## [TASK GOAL]
When the string "result" appears in a line of the records, show the whole line.
-- DATA FOR THE TASK follows --
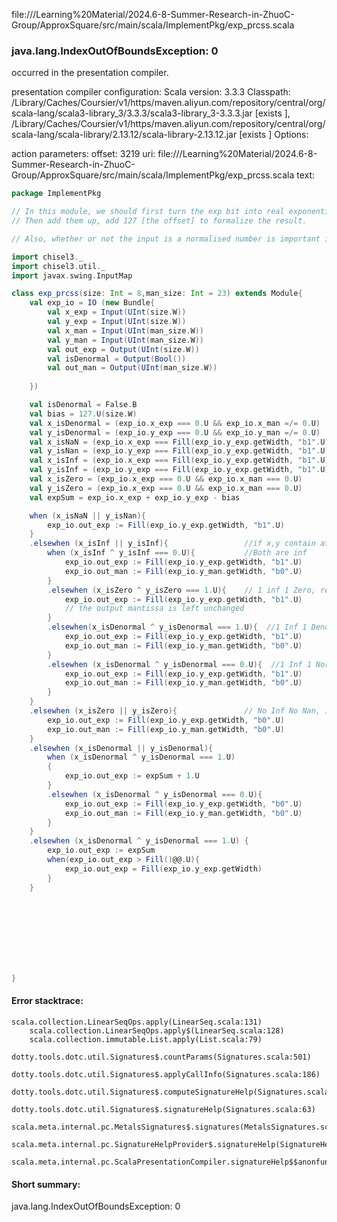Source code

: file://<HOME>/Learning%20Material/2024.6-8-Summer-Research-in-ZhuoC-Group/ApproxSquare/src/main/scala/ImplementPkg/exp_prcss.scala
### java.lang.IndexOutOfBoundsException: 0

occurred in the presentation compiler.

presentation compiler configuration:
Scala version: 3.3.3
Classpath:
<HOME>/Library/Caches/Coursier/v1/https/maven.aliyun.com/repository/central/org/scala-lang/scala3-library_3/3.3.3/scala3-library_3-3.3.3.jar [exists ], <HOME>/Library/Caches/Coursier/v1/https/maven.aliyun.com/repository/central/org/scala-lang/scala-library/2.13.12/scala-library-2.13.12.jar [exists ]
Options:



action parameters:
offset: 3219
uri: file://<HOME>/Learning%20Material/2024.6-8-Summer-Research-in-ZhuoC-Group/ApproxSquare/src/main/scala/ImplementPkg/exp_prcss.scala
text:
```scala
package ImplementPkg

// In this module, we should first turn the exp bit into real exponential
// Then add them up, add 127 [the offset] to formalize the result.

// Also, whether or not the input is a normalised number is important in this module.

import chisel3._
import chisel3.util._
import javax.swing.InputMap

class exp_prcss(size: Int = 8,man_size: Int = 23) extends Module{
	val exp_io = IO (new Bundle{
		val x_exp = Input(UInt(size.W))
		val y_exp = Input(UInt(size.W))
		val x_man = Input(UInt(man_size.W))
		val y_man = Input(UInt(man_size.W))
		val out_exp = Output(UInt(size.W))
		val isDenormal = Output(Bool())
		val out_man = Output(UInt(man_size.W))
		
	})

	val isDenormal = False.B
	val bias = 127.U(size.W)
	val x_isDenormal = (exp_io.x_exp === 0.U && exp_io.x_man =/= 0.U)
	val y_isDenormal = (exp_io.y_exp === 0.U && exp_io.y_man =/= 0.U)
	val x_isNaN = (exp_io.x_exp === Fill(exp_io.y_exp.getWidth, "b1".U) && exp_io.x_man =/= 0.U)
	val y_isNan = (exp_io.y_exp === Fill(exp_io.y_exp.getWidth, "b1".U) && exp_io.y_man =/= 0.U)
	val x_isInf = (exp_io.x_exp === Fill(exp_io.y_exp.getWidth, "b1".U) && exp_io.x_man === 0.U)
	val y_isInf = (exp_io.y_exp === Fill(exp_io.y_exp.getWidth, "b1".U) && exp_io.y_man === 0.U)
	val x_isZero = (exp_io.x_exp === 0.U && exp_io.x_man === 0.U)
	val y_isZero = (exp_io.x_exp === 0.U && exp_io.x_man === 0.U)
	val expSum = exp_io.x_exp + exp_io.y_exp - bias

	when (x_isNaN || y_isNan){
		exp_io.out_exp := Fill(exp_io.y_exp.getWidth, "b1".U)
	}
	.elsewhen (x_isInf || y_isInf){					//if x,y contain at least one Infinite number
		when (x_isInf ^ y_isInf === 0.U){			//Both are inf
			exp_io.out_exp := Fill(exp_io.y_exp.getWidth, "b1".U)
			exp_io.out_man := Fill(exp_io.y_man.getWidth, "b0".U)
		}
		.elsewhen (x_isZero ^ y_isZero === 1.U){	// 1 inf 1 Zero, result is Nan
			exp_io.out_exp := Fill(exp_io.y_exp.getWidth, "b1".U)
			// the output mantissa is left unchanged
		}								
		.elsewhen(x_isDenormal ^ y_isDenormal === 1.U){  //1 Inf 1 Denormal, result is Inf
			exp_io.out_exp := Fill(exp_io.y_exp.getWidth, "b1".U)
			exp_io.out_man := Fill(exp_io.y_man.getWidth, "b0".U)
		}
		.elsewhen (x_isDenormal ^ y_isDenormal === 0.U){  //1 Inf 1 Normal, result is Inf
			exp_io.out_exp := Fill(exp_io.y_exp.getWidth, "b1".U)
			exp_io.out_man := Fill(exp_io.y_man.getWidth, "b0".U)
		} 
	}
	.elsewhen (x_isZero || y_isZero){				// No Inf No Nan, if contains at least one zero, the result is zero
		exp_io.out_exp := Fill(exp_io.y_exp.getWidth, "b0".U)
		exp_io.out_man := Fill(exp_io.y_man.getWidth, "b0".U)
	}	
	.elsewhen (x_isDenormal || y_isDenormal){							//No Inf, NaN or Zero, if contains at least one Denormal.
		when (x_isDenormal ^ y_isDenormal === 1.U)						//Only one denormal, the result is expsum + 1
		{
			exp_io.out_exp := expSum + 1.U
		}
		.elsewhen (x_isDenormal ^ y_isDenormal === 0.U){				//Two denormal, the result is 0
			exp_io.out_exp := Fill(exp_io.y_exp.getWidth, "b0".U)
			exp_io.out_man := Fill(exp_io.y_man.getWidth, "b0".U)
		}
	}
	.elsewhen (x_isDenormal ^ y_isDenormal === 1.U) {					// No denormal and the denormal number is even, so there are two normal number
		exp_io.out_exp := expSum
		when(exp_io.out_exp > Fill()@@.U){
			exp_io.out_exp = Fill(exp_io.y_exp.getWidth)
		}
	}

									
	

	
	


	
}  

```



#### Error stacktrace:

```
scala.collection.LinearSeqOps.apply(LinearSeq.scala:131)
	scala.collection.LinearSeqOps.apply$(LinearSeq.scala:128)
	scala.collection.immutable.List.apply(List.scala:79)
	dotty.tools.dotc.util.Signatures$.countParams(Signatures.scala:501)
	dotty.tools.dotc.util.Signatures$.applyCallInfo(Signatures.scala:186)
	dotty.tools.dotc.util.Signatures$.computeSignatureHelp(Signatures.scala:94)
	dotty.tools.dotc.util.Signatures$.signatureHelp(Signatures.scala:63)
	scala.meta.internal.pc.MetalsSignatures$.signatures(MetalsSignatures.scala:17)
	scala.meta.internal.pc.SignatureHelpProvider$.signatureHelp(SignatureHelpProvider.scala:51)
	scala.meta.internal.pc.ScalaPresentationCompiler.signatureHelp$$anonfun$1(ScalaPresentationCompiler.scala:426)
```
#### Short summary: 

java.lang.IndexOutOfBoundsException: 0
-- DATA FOR THE TASK concluded --
-- DATA FOR THE TASK follows --
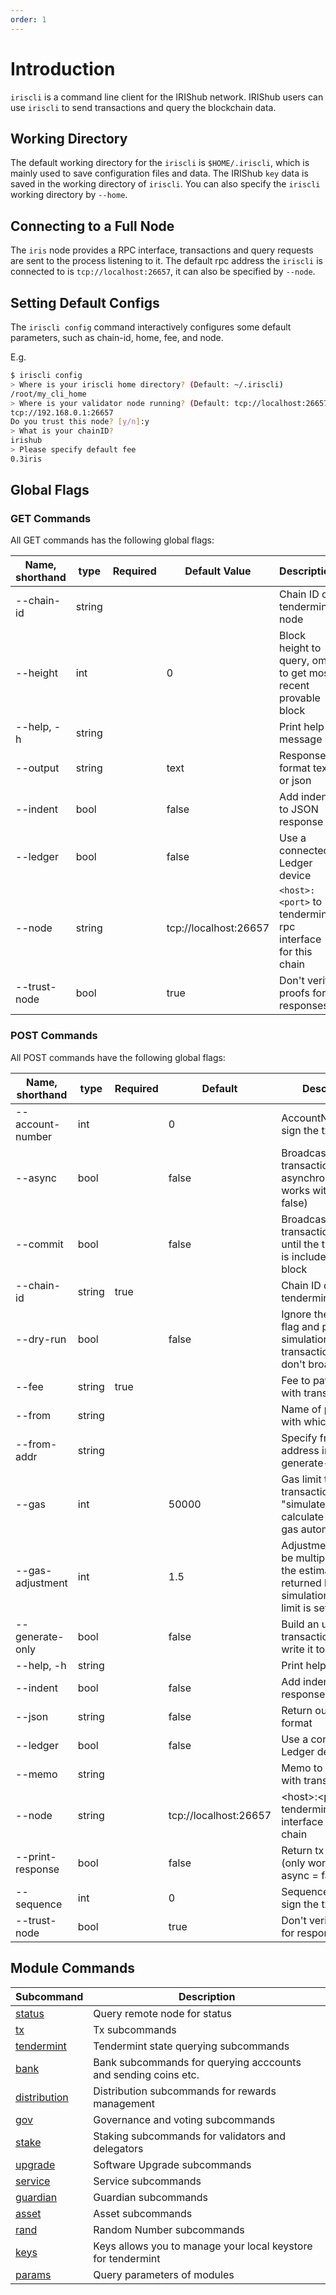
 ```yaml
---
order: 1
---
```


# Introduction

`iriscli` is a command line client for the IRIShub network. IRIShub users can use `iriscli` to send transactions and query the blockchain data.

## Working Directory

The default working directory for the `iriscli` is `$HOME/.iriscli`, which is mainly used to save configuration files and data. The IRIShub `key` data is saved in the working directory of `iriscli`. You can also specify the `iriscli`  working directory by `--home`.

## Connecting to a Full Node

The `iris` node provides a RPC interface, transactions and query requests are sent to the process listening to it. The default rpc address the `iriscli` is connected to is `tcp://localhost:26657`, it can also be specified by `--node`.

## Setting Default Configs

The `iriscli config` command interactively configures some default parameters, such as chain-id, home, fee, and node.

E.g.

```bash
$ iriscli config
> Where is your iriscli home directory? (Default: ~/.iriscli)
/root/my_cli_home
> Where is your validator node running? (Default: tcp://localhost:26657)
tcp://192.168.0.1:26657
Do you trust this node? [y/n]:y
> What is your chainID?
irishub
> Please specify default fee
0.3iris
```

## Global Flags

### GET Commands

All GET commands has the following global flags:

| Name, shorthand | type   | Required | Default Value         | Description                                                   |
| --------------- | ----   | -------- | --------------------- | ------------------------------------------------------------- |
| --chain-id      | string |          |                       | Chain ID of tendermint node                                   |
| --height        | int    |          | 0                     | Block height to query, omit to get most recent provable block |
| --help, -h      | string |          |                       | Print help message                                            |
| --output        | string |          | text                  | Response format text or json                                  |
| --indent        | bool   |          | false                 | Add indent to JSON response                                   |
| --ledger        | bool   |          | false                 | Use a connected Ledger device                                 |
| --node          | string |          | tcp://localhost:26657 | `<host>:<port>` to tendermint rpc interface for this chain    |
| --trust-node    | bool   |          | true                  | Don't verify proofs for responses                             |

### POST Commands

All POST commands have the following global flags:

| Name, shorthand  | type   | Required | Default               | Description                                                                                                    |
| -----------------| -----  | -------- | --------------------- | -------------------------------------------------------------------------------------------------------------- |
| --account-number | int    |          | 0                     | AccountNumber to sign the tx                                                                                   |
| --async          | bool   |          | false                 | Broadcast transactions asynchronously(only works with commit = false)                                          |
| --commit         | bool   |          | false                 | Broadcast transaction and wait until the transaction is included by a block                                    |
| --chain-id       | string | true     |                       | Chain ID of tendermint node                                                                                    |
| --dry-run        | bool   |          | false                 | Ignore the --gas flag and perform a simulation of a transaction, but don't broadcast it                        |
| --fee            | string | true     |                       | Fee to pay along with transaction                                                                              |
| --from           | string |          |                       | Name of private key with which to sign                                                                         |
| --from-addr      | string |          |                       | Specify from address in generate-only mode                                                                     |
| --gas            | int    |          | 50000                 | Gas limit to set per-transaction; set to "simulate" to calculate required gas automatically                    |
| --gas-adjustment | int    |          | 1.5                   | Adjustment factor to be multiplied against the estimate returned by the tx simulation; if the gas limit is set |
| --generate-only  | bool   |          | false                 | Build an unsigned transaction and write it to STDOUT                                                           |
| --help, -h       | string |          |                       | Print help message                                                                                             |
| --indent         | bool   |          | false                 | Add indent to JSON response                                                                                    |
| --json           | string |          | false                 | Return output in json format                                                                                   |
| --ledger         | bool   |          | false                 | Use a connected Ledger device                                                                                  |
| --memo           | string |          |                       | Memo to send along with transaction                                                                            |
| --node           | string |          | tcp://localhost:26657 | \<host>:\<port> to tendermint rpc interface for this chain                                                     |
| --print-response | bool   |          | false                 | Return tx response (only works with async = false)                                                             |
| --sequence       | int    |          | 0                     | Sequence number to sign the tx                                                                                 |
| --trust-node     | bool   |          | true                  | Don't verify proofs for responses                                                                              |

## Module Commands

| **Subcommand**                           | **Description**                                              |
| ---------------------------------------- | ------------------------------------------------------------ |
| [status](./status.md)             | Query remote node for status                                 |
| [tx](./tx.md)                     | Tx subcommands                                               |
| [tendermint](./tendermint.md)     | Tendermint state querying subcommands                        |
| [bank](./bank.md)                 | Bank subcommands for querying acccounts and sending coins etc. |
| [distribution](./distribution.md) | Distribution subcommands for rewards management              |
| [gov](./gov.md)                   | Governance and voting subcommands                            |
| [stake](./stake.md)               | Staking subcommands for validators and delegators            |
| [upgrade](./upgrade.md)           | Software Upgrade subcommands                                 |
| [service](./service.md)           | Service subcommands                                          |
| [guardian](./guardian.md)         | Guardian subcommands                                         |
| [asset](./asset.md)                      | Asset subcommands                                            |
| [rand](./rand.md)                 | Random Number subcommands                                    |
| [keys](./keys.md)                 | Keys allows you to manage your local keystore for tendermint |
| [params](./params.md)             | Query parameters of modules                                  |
-- DATA FOR THE TASK concluded --
-- DATA FOR THE TASK follows --
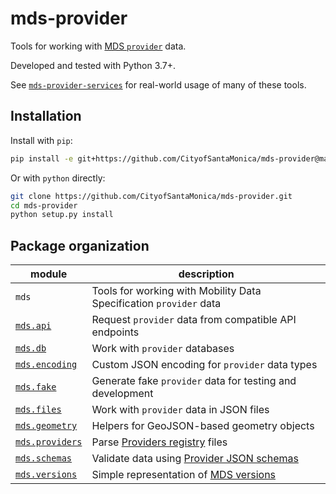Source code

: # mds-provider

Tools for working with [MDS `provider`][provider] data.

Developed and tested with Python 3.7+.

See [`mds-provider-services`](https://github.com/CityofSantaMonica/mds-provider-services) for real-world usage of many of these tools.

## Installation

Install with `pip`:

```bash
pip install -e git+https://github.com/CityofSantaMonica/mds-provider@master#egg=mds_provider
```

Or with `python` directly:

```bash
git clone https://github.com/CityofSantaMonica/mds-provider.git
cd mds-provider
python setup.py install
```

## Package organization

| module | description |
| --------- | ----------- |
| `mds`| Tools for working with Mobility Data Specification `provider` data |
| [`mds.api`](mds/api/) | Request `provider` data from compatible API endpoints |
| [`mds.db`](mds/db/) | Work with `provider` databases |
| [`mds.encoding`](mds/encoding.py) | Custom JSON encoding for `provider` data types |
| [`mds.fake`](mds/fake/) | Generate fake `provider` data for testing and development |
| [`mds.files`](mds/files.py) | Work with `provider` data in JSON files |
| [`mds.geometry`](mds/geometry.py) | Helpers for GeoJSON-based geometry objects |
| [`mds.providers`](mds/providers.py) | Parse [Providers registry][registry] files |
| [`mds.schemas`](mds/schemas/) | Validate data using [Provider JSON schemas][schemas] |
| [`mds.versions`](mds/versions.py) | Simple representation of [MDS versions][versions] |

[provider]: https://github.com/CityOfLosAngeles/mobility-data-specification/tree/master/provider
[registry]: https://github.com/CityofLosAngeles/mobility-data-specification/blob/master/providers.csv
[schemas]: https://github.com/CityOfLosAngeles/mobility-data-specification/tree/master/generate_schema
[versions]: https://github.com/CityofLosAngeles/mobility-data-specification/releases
-- DATA FOR THE TASK concluded --
## [SOLUTION TO THE EXERCISE]
// Then add them up, add 127 [the offset] to formalize the result.
		.elsewhen (x_isZero ^ y_isZero === 1.U){	// 1 inf 1 Zero, result is Nan
		.elsewhen(x_isDenormal ^ y_isDenormal === 1.U){  //1 Inf 1 Denormal, result is Inf
		.elsewhen (x_isDenormal ^ y_isDenormal === 0.U){  //1 Inf 1 Normal, result is Inf
	.elsewhen (x_isZero || y_isZero){				// No Inf No Nan, if contains at least one zero, the result is zero
		when (x_isDenormal ^ y_isDenormal === 1.U)						//Only one denormal, the result is expsum + 1
		.elsewhen (x_isDenormal ^ y_isDenormal === 0.U){				//Two denormal, the result is 0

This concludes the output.